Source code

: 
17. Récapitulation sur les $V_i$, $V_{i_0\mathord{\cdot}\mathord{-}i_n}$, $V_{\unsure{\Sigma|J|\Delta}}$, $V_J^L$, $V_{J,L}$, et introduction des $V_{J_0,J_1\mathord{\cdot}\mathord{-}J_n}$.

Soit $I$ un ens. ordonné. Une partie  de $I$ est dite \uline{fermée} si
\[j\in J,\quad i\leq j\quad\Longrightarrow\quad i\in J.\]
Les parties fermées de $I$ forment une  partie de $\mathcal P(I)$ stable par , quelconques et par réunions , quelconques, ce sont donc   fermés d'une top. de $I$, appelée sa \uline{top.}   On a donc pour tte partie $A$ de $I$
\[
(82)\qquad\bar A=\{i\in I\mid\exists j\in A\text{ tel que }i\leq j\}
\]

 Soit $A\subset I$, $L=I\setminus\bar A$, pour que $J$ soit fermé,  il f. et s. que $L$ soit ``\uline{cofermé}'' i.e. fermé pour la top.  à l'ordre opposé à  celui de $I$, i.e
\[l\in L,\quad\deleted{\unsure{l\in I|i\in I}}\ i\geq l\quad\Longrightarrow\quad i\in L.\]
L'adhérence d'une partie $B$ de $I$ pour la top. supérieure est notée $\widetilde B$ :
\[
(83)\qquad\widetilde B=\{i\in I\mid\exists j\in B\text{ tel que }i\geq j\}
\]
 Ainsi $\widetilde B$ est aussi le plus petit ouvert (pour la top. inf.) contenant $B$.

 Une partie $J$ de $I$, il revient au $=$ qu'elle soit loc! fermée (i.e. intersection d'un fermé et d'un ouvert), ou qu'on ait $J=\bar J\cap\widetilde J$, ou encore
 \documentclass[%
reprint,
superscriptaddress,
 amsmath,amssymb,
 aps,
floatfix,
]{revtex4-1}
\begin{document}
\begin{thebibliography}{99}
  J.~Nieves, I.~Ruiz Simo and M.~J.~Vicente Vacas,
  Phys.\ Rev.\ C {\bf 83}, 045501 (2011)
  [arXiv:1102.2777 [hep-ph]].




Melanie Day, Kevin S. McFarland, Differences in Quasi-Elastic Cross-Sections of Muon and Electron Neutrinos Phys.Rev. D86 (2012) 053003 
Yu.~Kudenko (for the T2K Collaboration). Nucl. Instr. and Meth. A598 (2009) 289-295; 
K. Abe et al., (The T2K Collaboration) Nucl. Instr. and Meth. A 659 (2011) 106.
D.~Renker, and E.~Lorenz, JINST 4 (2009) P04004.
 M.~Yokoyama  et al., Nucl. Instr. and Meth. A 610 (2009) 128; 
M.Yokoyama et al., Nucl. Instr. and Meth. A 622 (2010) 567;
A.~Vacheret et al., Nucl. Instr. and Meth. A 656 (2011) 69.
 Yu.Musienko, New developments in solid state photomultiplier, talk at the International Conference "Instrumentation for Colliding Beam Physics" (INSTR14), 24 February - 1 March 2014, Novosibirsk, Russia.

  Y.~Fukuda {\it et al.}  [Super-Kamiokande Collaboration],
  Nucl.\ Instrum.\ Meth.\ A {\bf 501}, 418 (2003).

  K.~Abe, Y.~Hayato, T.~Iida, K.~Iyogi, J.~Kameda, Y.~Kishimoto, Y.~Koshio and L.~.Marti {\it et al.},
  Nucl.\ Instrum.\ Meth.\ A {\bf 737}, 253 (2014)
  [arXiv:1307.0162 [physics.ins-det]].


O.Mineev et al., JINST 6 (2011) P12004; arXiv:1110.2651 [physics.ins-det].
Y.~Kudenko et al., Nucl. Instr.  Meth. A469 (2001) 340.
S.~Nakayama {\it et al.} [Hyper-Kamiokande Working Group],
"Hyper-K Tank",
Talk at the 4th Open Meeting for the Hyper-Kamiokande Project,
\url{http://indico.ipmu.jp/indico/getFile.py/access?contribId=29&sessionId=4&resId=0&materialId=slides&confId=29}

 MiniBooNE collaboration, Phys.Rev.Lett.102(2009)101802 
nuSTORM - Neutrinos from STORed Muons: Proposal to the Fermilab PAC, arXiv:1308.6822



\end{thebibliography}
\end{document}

▶ Assigned task:
Your task is to find each line in the entries that contains the string "JINST" and copy it.

▶ Expected output:
D.~Renker, and E.~Lorenz, JINST 4 (2009) P04004.
O.Mineev et al., JINST 6 (2011) P12004; arXiv:1110.2651 [physics.ins-det].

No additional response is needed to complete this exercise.